My theology says yes, I was a Christian even then, because I had accepted God’s gift of salvation and never stopped doubting his power. But something in my heart wondered how that could be possible that I could still be a Christian when I had no real, faithful relationship with Christ.

Fast forward about 15 years. I was in my late 20s and had quit going to church or even trying to read my Bible. I decided doing anything out of guilt was wrong and I couldn’t do it any more. I was trying to figure out my standards on a lot of issues and I knew I wasn’t settling on Godly solutions. In the back of my mind I knew returning to God was the right thing to do but I was so filled with anger and mistrust I couldn’t do it.
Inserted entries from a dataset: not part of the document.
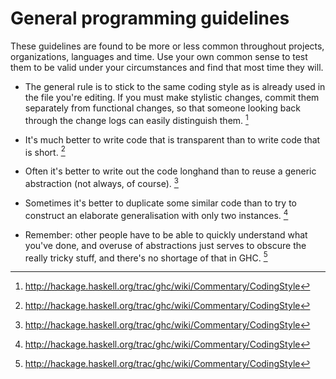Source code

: General programming guidelines
==============================

These guidelines are found to be more or less common throughout projects,
organizations, languages and time. Use your own common sense to test them to be
valid under your circumstances and find that most time they will.

+ The general rule is to stick to the same coding style as is already used in
  the file you're editing. If you must make stylistic changes, commit them
  separately from functional changes, so that someone looking back through the
  change logs can easily distinguish them. [^ghc]

+ It's much better to write code that is transparent than to write code that is
  short. [^ghc]

+ Often it's better to write out the code longhand than to reuse a generic
  abstraction (not always, of course). [^ghc]


+ Sometimes it's better to duplicate some similar code than to try to construct
  an elaborate generalisation with only two instances. [^ghc]

+ Remember: other people have to be able to quickly understand what you've
  done, and overuse of abstractions just serves to obscure the really tricky
  stuff, and there's no shortage of that in GHC. [^ghc]

[^ghc]: <http://hackage.haskell.org/trac/ghc/wiki/Commentary/CodingStyle>
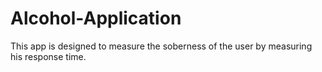 # Alcohol-Application

This app is designed to measure the soberness of the user by measuring his response time.
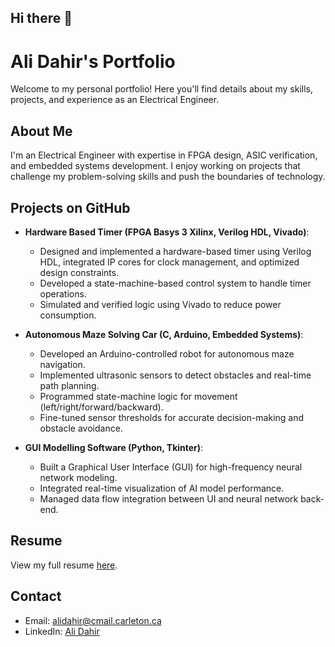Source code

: ## Hi there 👋

# Ali Dahir's Portfolio

Welcome to my personal portfolio! Here you'll find details about my skills, projects, and experience as an Electrical Engineer.

## About Me
I'm an Electrical Engineer with expertise in FPGA design, ASIC verification, and embedded systems development. I enjoy working on projects that challenge my problem-solving skills and push the boundaries of technology.

## Projects on GitHub
- **Hardware Based Timer  (FPGA Basys 3 Xilinx, Verilog HDL, Vivado)**: 
  	- Designed and implemented a hardware-based timer using Verilog HDL, integrated IP cores for clock management, and optimized design constraints.
	- Developed a state-machine-based control system to handle timer operations.
	- Simulated and verified logic using Vivado to reduce power consumption.

- **Autonomous Maze Solving Car  (C, Arduino, Embedded Systems)**: 
  	- Developed an Arduino-controlled robot for autonomous maze navigation.
	- Implemented ultrasonic sensors to detect obstacles and real-time path planning.
	- Programmed state-machine logic for movement (left/right/forward/backward).
	- Fine-tuned sensor thresholds for accurate decision-making and obstacle avoidance.

- **GUI Modelling Software (Python, Tkinter)**: 
	- Built a Graphical User Interface (GUI) for high-frequency neural network modeling.
	- Integrated real-time visualization of AI model performance.
	- Managed data flow integration between UI and neural network back-end. 


## Resume
View my full resume [here](Ali_Dahir_Resume.pdf).

## Contact
- Email: alidahir@cmail.carleton.ca
- LinkedIn: [Ali Dahir](https://www.linkedin.com/in/dahir-ali/)

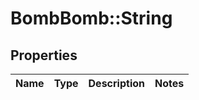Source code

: # BombBomb::String

## Properties
Name | Type | Description | Notes
------------ | ------------- | ------------- | -------------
I reached a point of rock bottom emotionally, spiritually and mentally. I knew the life I was living was tearing me down and in my head I knew God was the answer but my heart was still leery. So that’s when I made my “deal” with God.

I told him I would try the relationship “thing” under one condition. That it be all about him. Not about Christians and the rules or expectations they place. Not about life’s disappointments and pain. Just him. Focusing on his power, his glory, just him.

The conundrum

So back to the original point. I wasn’t sure when I became a Christian. Was it when I asked Jesus into my heart, just like my theology (and I believe the Bible) says? Or was it when I decided to start actually having a real relationship with God?

I’ve asked many wise Christian friends and one of my pastors and I think I’ve settled on an answer. I can, in clear conscience, say that I became a Christian as a child but that I started truly living it a few years ago.

I see it as something of stages. The actual salvation happened as a child but as we all grow and develop in our relationships with God and others, things change and we either get closer or farther away. I went farther away but then I came back. I think this is part of the natural process of growing in Christ, I just did it in a more extreme way *smile.*

I liked how my pastor put it so I’m going to quote him for a moment.
“In the Romans message we talk about the fullness of Salvation—God saved us (justification). God is saving us (sanctification). And God will save us (glorification). When someone becomes a Christian, they get the whole package of salvation. But they may not realize or grow into that whole package right away. This is especially true of children who receive Christ at an early age. They buy into the justification part of salvation … Jesus forgives my sin and pays my debt. But they don’t know what it means to embrace the rest of salvation… Jesus is changing me continually as I walk with Him (sanctification)… and I can’t wait until He finishes the job when I’m with Him (glorification).”

So what now?

I’m hoping to be rebaptized sometime but don’t know when. God will tell me when my heart and mind are ready! I don’t consider my original baptism “invalid” (in fact, the implication I get of that from some churches downright offends me), but I want to make a new statement. The last time I was making a statement of childlike faith. Now I want a grownup relationship with Christ and I want something that symbolizes that.

I pray that as I trudge forward in this life, I will continue to keep my eyes on Christ … and him alone.